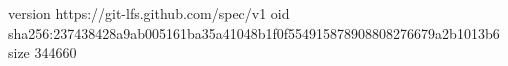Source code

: version https://git-lfs.github.com/spec/v1
oid sha256:237438428a9ab005161ba35a41048b1f0f554915878908808276679a2b1013b6
size 344660
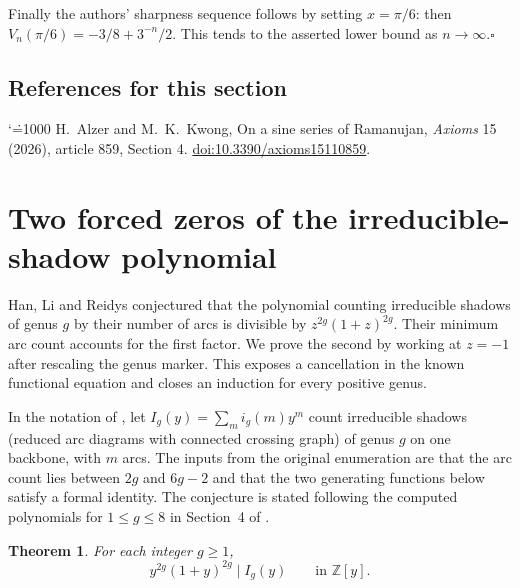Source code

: \documentclass[11pt,a4paper]{article}
\makeatletter
\numberwithin{equation}{section}
\newtheorem{theorem}{Theorem}[section]
\theoremstyle{definition}
\theoremstyle{remark}
\newenvironment{sectionabstract}{\par\smallskip\begingroup\small\noindent}{\par\endgroup\medskip}
\renewenvironment{thebibliography}[1]
 {\subsection*{References for this section}\small
  \list{\@biblabel{\@arabic\c@enumiv}}
       {\settowidth\labelwidth{\@biblabel{#1}}\leftmargin\labelwidth
        \advance\leftmargin\labelsep\@openbib@code
        \usecounter{enumiv}\let\p@enumiv\@empty
        \renewcommand\theenumiv{\@arabic\c@enumiv}}
  \sloppy\clubpenalty4000\widowpenalty4000\sfcode`\.=1000\relax}
 {\def\@noitemerr{\@latex@warning{Empty bibliography}}\endlist}
\makeatother
\begin{document}
Finally the authors' sharpness sequence \cite[Remark 1]{r44keio:ak} follows by setting $x=\pi/6$: then $V_n(\pi/6)=-3/8+3^{-n}/2$. This tends to the asserted lower bound as $n\to\infty$.\hfill$\square$

\begin{thebibliography}{1}
 H.~Alzer and M.~K.~Kwong, On a sine series of Ramanujan, \emph{Axioms} 15 (2026), article 859, Section 4. \href{https://doi.org/10.3390/axioms15110859}{doi:10.3390/axioms15110859}.
\end{thebibliography}

\par\endgroup

\begingroup

\section{\texorpdfstring{Two forced zeros of the irreducible-shadow polynomial}{Two forced zeros of the irreducible-shadow polynomial}}\label{section:r45taisho}
\par\medskip


\begin{sectionabstract}
Han, Li and Reidys conjectured that the polynomial counting
irreducible shadows of genus $g$ by their number of arcs is divisible
by $z^{2g}(1+z)^{2g}$. Their minimum arc count accounts for the
first factor. We prove the second by working at $z=-1$ after rescaling
the genus marker. This exposes a cancellation in the known functional
equation and closes an induction for every positive genus.
\end{sectionabstract}
In the notation of \cite{r45taisho:HLR}, let $I_g(y)=\sum_m i_g(m)y^m$ count
irreducible shadows (reduced arc diagrams with connected crossing
graph) of genus $g$ on one backbone, with $m$ arcs. The inputs from
the original enumeration are that the arc count lies between $2g$
and $6g-2$ and that the two generating functions below satisfy
a formal identity. The conjecture is stated following the computed
polynomials for $1\le g\le8$ in Section~4 of \cite{r45taisho:HLR}.
\begin{theorem}
For each integer $g\ge1$,
\[
 y^{2g}(1+y)^{2g}\mid I_g(y)\qquad\text{in }\mathbb Z[y].
\]
\end{theorem}
\end{document}
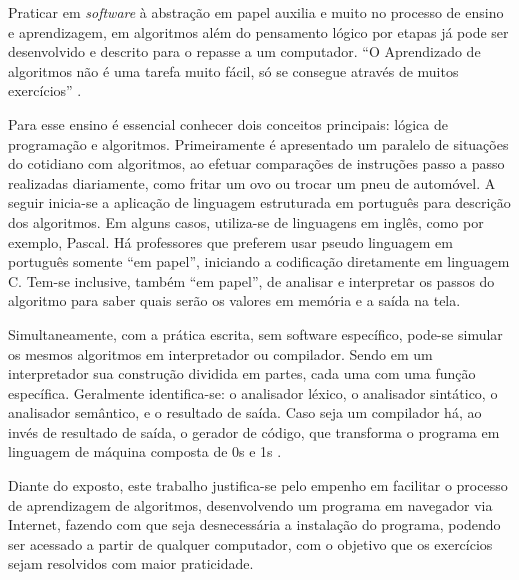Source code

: \ifdraft{\color{green}}{}Praticar em \textit{software} à abstração em papel auxilia e muito no processo de ensino e aprendizagem, em algoritmos além do pensamento lógico por etapas já pode ser desenvolvido e descrito para o repasse a um computador.
``O Aprendizado de algoritmos não é uma tarefa muito fácil, só se consegue através de muitos exercícios'' \cite[p.~1]{lopes2002etal}.

Para esse ensino é essencial conhecer dois conceitos principais: lógica de programação e algoritmos. Primeiramente é apresentado um paralelo de situações do cotidiano com algoritmos, ao efetuar comparações de instruções passo a passo realizadas diariamente, como fritar um ovo ou trocar um pneu de automóvel. A seguir inicia-se a aplicação de linguagem estruturada em português para descrição dos algoritmos. Em alguns casos, utiliza-se de linguagens em inglês, como por exemplo, Pascal. Há professores que preferem usar pseudo linguagem em português somente ``em papel'', iniciando a codificação diretamente em linguagem C. Tem-se inclusive, também ``em papel'', de analisar e interpretar os passos do algoritmo para saber quais serão os valores em memória e a saída na tela.

Simultaneamente, com a prática escrita, sem software específico, pode-se simular os mesmos algoritmos em interpretador ou compilador. Sendo em um interpretador sua construção dividida em partes, cada uma com uma função específica. Geralmente identifica-se: o analisador léxico, o analisador sintático, o analisador semântico, e o resultado de saída. Caso seja um compilador há, ao invés de resultado de saída, o gerador de código, que transforma o programa em linguagem de máquina composta de 0s e 1s \cite{delamaro2004}.

Diante do exposto, este trabalho justifica-se pelo empenho em facilitar o processo de aprendizagem de algoritmos, desenvolvendo um programa em navegador via Internet, fazendo com que seja desnecessária a instalação do programa,  podendo ser acessado a partir de qualquer computador, com o objetivo que os exercícios sejam resolvidos com maior praticidade.\color{black}
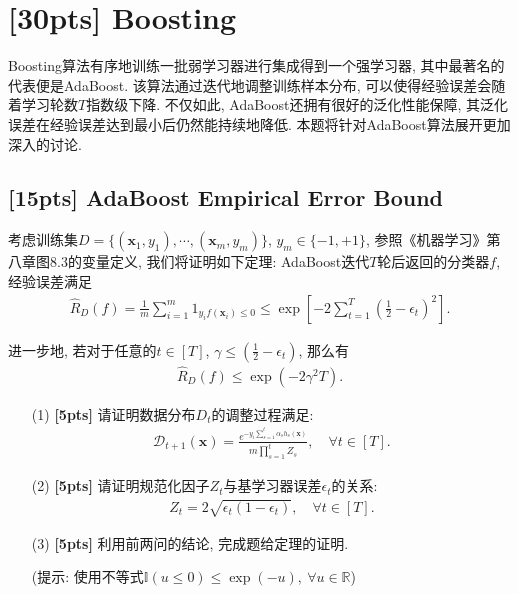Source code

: \documentclass[a4paper,UTF8]{article}
\numberwithin{equation}{section}
\theoremstyle{definition}
\def \x {\boldsymbol{x}}
\begin{document}
\newpage

\section{[30pts] Boosting}
Boosting算法有序地训练一批弱学习器进行集成得到一个强学习器, 其中最著名的代表便是AdaBoost.
该算法通过迭代地调整训练样本分布, 可以使得经验误差会随着学习轮数$T$指数级下降. 不仅如此, AdaBoost还拥有很好的泛化性能保障,
其泛化误差在经验误差达到最小后仍然能持续地降低. 本题将针对AdaBoost算法展开更加深入的讨论.
\subsection{[15pts] AdaBoost Empirical Error Bound}

考虑训练集$D = \{(\x_1, y_1), \cdots, (\x_m, y_m)\}$, $y_m \in \{-1, +1\}$, 
参照《机器学习》第八章图8.3的变量定义, 我们将证明如下定理: AdaBoost迭代$T$轮后返回的分类器$f$, 经验误差满足
\begin{align*}
    \hat R_{D}(f) = \frac{1}{m} \sum_{i=1}^m 1_{y_i f(\x_i) \leq 0} \leq \exp\left[-2 \sum_{t=1}^T \left(\frac12 - \epsilon_t\right)^2\right].
\end{align*}

进一步地, 若对于任意的$t \in [T]$, $\gamma \leq (\frac12 - \epsilon_t)$, 那么有
\begin{align*}
    \hat R_{D}(f) \leq \exp(-2\gamma^2 T).
\end{align*}

\begin{enumerate}
    \item[(1)] \textbf{[5pts]} 请证明数据分布$D_t$的调整过程满足: 
    \begin{align*}
        \mathcal{D}_{t+1}(\x) = \frac{e^{-y_i \sum_{s=1}^t \alpha_s h_s(\x)}}{m \prod_{s=1}^t Z_s}, \quad \forall t \in [T].
    \end{align*}

    \item[(2)] \textbf{[5pts]} 请证明规范化因子$Z_t$与基学习器误差$\epsilon_t$的关系: 
    \begin{align*}
        Z_t = 2 \sqrt{\epsilon_t(1-\epsilon_t)}, \quad \forall t \in [T].
    \end{align*}

    \item[(3)] \textbf{[5pts]} 利用前两问的结论, 完成题给定理的证明.

    (提示: 使用不等式$\mathbb{I}(u\leq 0) \leq \exp{(-u)}, \ \forall u \in \mathbb{R}$)

\end{enumerate}
\end{document}
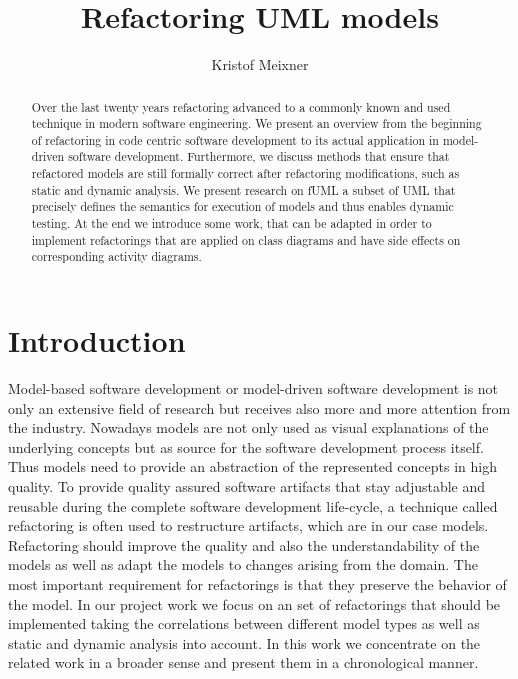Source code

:\documentclass{llncs}
\begin{document}
\renewcommand{\thelstlisting}{\arabic{lstlisting}}
\pagestyle{plain}

\title{Refactoring UML models}
\author{Kristof Meixner}

\maketitle

\begin{abstract} Over the last twenty years refactoring advanced to a commonly known and used technique in modern
software engineering. We present an overview from the beginning of refactoring in code centric software development to its actual application
in model-driven software development. Furthermore, we discuss methods that ensure that refactored models are still formally 
correct after refactoring modifications, such as static and dynamic analysis. We present research on fUML a subset of UML that precisely defines the semantics 
for execution of models and thus enables dynamic testing. At the end we introduce some work, that can be adapted in order to
implement refactorings that are applied on class diagrams and have side effects on corresponding activity diagrams.
\end{abstract}


\tableofcontents
\newpage


\section{Introduction}
\label{sec:intro}

Model-based software development or model-driven software development is not only an extensive field of research but
receives also more and more attention from the industry. Nowadays models are not only used as visual explanations of
the underlying concepts but as source for the software development process itself. Thus models need to provide an abstraction of the
represented concepts in high quality. To provide quality assured software artifacts that stay adjustable and reusable during the complete software development
life-cycle, a technique called refactoring is often used to restructure artifacts, which are in our case models. Refactoring should improve
the quality and also the understandability of the models as well as adapt the models to changes arising from the
domain. The most important requirement for refactorings is that they preserve the behavior of the model. In our project
work we focus on an set of refactorings that should be implemented taking the correlations between different model types
as well as static and dynamic analysis into account. In this work we concentrate on the related work in a broader sense
and present them in a chronological manner.
\end{document}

* **Requirement**:
Each line of the records above that contains the word "ensino" should be counted; give the resulting number without further words.

* **Problem solution**:
2